Open thine eyes, that thou mayest behold this Glorious Vision and recognize Him
Whom thou invokest in the daytime and in the night season, and gaze on the
Light that shineth above this luminous Horizon.”
The House of Hapsburg, in which the Imperial Title had
remained practically hereditary for almost five centuries, was, ever since
those words were uttered, being increasingly menaced by the forces of internal
disintegration, and was sowing the seeds of an external conflict, to both of
which it ultimately succumbed. Francis Joseph, Emperor of Austria, King of
Hungary, a reactionary ruler, reestablished old abuses, ignored the rights of
nationalities, and restored that bureaucratic centralization that proved in the
end so injurious to his empire. Repeated tragedies darkened his reign.

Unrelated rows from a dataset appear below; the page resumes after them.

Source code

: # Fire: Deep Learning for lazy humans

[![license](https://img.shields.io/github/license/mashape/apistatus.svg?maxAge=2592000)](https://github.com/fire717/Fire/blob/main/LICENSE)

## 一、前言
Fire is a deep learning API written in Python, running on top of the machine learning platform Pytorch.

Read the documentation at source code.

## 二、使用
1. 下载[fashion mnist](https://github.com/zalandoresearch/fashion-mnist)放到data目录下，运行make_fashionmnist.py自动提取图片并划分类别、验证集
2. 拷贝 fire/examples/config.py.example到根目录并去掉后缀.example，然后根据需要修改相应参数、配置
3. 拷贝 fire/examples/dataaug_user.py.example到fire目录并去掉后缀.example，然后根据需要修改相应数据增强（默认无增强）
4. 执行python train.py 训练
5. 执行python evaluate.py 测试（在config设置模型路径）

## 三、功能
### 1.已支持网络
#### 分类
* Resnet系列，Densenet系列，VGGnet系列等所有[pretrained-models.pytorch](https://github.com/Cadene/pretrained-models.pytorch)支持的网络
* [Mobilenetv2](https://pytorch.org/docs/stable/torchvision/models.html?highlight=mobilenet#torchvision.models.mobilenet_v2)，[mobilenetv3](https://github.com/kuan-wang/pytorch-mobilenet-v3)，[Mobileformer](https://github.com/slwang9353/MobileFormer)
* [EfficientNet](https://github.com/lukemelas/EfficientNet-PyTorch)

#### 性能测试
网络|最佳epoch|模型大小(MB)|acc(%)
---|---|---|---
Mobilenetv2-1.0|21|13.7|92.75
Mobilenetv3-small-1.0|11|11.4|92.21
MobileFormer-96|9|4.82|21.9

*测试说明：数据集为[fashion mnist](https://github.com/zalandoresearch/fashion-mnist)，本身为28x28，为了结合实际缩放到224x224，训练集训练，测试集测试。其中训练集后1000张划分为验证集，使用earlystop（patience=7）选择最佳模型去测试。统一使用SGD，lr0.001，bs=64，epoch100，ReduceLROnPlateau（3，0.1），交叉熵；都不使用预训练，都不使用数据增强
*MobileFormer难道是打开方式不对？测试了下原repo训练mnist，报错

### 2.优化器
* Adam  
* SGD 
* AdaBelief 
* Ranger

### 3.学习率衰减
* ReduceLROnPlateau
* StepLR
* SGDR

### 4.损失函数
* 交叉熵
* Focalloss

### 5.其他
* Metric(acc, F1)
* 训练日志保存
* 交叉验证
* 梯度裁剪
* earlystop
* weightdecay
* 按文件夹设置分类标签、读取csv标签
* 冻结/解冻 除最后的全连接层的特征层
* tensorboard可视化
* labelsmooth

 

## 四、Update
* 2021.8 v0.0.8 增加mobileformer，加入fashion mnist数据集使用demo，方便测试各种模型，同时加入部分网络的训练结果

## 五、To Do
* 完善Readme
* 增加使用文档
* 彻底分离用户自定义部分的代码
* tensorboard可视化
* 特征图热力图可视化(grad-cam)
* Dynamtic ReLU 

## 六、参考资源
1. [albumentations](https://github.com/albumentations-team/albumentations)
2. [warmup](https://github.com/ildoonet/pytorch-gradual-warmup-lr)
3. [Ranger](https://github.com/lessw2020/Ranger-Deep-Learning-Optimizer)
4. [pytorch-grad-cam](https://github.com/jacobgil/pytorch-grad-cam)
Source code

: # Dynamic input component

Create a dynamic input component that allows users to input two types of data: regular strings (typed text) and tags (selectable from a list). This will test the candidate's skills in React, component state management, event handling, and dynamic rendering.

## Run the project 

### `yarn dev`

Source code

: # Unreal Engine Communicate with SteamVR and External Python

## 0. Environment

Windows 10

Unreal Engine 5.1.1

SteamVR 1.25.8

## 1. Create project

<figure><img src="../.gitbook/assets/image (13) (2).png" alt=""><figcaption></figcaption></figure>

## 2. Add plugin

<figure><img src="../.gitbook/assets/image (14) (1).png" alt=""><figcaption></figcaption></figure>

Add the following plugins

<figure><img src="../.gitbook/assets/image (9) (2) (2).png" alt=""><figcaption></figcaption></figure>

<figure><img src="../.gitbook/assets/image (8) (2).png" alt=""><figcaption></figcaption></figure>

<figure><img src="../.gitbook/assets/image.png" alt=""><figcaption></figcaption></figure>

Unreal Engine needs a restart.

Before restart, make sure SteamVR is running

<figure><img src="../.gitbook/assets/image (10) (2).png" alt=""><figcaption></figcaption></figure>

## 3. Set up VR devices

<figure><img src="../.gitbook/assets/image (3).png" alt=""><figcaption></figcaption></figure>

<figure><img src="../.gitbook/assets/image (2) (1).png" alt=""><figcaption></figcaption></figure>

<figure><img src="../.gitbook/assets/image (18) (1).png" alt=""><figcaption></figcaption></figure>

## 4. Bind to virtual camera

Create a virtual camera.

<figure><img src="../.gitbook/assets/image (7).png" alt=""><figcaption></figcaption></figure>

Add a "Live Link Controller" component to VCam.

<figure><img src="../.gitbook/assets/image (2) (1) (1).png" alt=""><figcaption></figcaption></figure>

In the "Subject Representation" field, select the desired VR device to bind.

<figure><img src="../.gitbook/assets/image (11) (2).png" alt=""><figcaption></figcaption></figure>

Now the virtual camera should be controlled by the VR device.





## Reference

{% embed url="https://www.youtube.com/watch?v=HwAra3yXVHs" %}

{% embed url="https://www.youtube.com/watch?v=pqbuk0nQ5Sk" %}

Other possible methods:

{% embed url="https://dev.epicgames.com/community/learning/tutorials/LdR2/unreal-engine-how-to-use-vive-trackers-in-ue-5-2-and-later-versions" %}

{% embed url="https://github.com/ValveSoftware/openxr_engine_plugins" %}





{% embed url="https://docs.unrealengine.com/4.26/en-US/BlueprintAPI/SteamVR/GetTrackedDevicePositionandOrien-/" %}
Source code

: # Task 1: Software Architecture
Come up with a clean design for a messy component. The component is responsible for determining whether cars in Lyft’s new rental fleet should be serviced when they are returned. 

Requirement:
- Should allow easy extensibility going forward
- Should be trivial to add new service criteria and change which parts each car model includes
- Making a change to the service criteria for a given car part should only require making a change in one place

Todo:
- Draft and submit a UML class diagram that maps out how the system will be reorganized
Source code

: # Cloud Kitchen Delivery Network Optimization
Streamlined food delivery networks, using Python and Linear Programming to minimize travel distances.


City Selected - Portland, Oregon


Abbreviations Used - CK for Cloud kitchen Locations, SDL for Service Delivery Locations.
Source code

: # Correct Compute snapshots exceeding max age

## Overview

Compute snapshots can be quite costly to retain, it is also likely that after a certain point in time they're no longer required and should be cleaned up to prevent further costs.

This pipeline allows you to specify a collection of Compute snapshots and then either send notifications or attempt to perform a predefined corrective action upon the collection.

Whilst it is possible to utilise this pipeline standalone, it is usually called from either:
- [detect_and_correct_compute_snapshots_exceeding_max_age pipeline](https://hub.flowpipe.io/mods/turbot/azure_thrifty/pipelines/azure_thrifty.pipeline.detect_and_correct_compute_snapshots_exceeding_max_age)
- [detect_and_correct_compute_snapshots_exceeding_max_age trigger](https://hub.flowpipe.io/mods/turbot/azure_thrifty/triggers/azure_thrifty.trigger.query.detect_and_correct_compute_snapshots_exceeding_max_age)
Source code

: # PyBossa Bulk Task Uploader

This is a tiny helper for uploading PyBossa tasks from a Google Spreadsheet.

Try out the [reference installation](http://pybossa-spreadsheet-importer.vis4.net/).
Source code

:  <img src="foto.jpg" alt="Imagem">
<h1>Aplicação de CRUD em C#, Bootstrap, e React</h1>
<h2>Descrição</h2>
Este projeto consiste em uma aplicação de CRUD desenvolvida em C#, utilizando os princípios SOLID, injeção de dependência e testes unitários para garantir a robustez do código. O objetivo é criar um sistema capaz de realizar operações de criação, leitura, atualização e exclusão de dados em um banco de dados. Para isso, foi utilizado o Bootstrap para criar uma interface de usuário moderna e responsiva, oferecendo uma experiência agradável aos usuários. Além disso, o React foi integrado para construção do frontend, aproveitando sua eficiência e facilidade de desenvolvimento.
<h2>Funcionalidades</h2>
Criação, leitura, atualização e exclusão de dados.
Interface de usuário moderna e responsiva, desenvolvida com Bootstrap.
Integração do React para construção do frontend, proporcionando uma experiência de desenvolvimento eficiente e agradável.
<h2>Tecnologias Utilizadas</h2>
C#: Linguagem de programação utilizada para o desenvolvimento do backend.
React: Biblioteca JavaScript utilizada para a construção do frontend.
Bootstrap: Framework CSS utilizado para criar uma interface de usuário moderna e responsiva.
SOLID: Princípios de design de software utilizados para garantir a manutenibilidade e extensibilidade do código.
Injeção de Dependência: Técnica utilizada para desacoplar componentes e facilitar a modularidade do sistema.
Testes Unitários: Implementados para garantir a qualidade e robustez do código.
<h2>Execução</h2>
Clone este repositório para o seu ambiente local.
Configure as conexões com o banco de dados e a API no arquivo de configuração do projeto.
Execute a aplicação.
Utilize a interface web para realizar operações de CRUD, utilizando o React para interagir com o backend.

His
brother Maximilian was shot in Mexico. The Crown Prince Rudolph perished in a
dishonorable affair. The Empress was assassinated in Geneva. Archduke Francis
Ferdinand and his wife were murdered in Sarajevo, kindling a war in the midst
of which the Emperor himself died, closing a reign which is unsurpassed by any
other reign in the disasters it brought to the nation.